Как мы уже выше говорили, паника в Москве настолько была сильна, что бежал даже московский главнокомандующий граф Петр Семенович Салтыков (известный победитель Фридриха II при Кунерсдорфе) в свое подмосковное имение Марфино; вместе с ним выехали губернатор Бахметев и обер-полицеймейстер И. И. Юшков. За оставление своего поста граф был императрицею уволен.

После него чумная Москва подпала под деятельный надзор генерал-поручика Еропкина; последнему именным указом было приказано, чтоб чума «не могла и в самый город С.-Петербург вкрасться», и от 31 марта велено было Еропкину не пропускать никого из Москвы не только прямо к Петербургу, но и в местности, лежащие на пути; даже проезжающим через Москву в Петербург запрещено было проезжать через московские заставы. Мало того, от Петербурга была протянута особая сторожевая цепь под начальством графа Брюса.

Цепь эта стягивалась к трем местам: в Твери, в Вышнем Волочке и в Бронницах. Но, несмотря на все заставы и меры, предпринимаемые полицией, чума все более и более принимала ужасающие размеры: фурманщики уже были не в состоянии перевозить всех больных, да и большая часть из них перемерла; пришлось набирать последних из каторжников и преступников, приговоренных уже к смерти.

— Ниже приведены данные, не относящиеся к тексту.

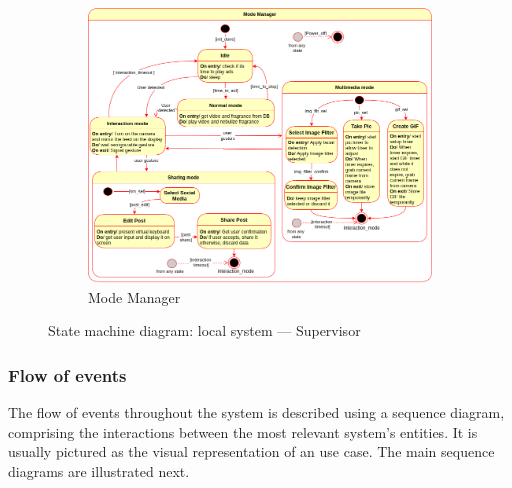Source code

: \begin{figure}[htb!]
%
%
  \begin{subfigure}{.9\textwidth}
  \includegraphics[width=\textwidth]{img/state-mach-local-superv-mode.png}%
  \caption{Mode Manager}%
  \label{fig:state-mach-local-superv-mode}
\end{subfigure}
  \caption{State machine diagram: local system --- Supervisor}%
  \label{fig:state-mach-local-superv}
\end{figure}
%
%
\subsubsection{Flow of events}%
\label{sec:flow-events}
The flow of events throughout the system is described using a sequence diagram,
comprising the interactions between the most relevant system's entities. It is
usually pictured as the visual representation of an use case. The main sequence
diagrams are illustrated next.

Для этих страшных мортусов строили особые дома, дали им особых лошадей, носилки, крючья для захватывания трупов, смоляную и вощаную одежду, маски, рукавицы и проч. Картина города была ужасающая – дома опустели, на улицах лежали непогребенные трупы, всюду слышались унылые погребальные звоны колоколов, вопли детей, покинутых родными, и вот в ночь на 16 сентября в Москве вспыхнул бунт. Причина бунта, как говорит Бантыш-Каменский 14, была следующая. В начале сентября священник церкви Всех Святых (на Кулишках) стал рассказывать будто о виденном сне одного фабричного – последнему привиделась во сне Богородица, которая сказала, что так как находящемуся на Варварских воротах ее образу вот уже более тридцати лет никто не пел молебнов и не ставил свечей, то Христос хотел послать на Москву каменный дождь, но Она умолила Его и упросила послать на Москву только трехмесячный мор. Этот фабричный поместился у Варварских ворот, собирал деньги на какую-то «всемирную свечу» и рассказывал свой чудесный сон.

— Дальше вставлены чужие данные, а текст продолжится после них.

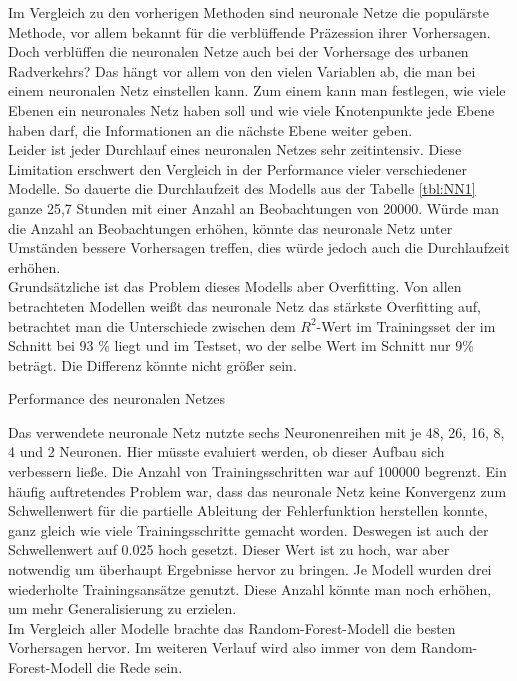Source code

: \documentclass[a4paper,12pt]{thesis}
\begin{document}
Im Vergleich zu den vorherigen Methoden sind neuronale Netze die populärste Methode, vor allem bekannt für die verblüffende Präzession ihrer Vorhersagen. Doch verblüffen die neuronalen Netze auch bei der Vorhersage des urbanen Radverkehrs? Das hängt vor allem von den vielen Variablen ab, die man bei einem neuronalen Netz einstellen kann. Zum einem kann man festlegen, wie viele Ebenen ein neuronales Netz haben soll und wie viele Knotenpunkte jede Ebene haben darf, die Informationen an die nächste Ebene weiter geben.\\
Leider ist jeder Durchlauf eines neuronalen Netzes sehr zeitintensiv. Diese Limitation erschwert den Vergleich in der Performance vieler verschiedener Modelle. So dauerte die Durchlaufzeit des Modells aus der Tabelle \ref{tbl:NN1} ganze 25,7 Stunden mit einer Anzahl an Beobachtungen von 20000. Würde man die Anzahl an Beobachtungen erhöhen, könnte das neuronale Netz unter Umständen bessere Vorhersagen treffen, dies würde jedoch auch die Durchlaufzeit erhöhen.\\
Grundsätzliche ist das Problem dieses Modells aber Overfitting. Von allen betrachteten Modellen weißt das neuronale Netz das stärkste Overfitting auf, betrachtet man die Unterschiede zwischen dem $R^2$-Wert im Trainingsset der im Schnitt bei 93 \% liegt und im Testset, wo der selbe Wert im Schnitt nur 9\% beträgt. Die Differenz könnte nicht größer sein.

\begin{table}
	\caption{Performance des neuronalen Netzes}
	\label{tbl:NN1}
\end{table}

Das verwendete neuronale Netz nutzte sechs Neuronenreihen mit je 48, 26, 16, 8, 4 und 2 Neuronen. Hier müsste evaluiert werden, ob dieser Aufbau sich verbessern ließe. Die Anzahl von Trainingsschritten war auf 100000 begrenzt. Ein häufig auftretendes Problem war, dass das neuronale Netz keine Konvergenz zum Schwellenwert für die partielle Ableitung der Fehlerfunktion herstellen konnte, ganz gleich wie viele Trainingsschritte gemacht worden. Deswegen ist auch der Schwellenwert auf 0.025 hoch gesetzt. Dieser Wert ist zu hoch, war aber notwendig um überhaupt Ergebnisse hervor zu bringen. Je Modell wurden drei wiederholte Trainingsansätze genutzt. Diese Anzahl könnte man noch erhöhen, um mehr Generalisierung zu erzielen.\\
Im Vergleich aller Modelle brachte das Random-Forest-Modell die besten Vorhersagen hervor. Im weiteren Verlauf wird also immer von dem Random-Forest-Modell die Rede sein.
\end{document}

Толпы народа повалили к воротам, священники бросили свои церкви, расставили здесь аналои и стали служить молебны. Икона помещалась высоко над воротами – народ поставил лестницу, по которой и лазил, чтоб ставить свечи; очень понятно, что проход и проезд был загроможден. Чтобы положить конец этим сборищам, весьма вредно действующим при эпидемиях, митрополит Амвросий думал сперва убрать икону в церковь, а собранную на нее в поставленном там сундуке немалую сумму отдать на Воспитательный дом. Но, не решаясь лично взять на себя ответственность, он посоветовался с Еропкиным; последний нашел, что брать икону в смутное время небезопасно, но что сундук можно взять, и для этого послал небольшой отряд солдат с двумя подьячими для наложения печатей на сундук.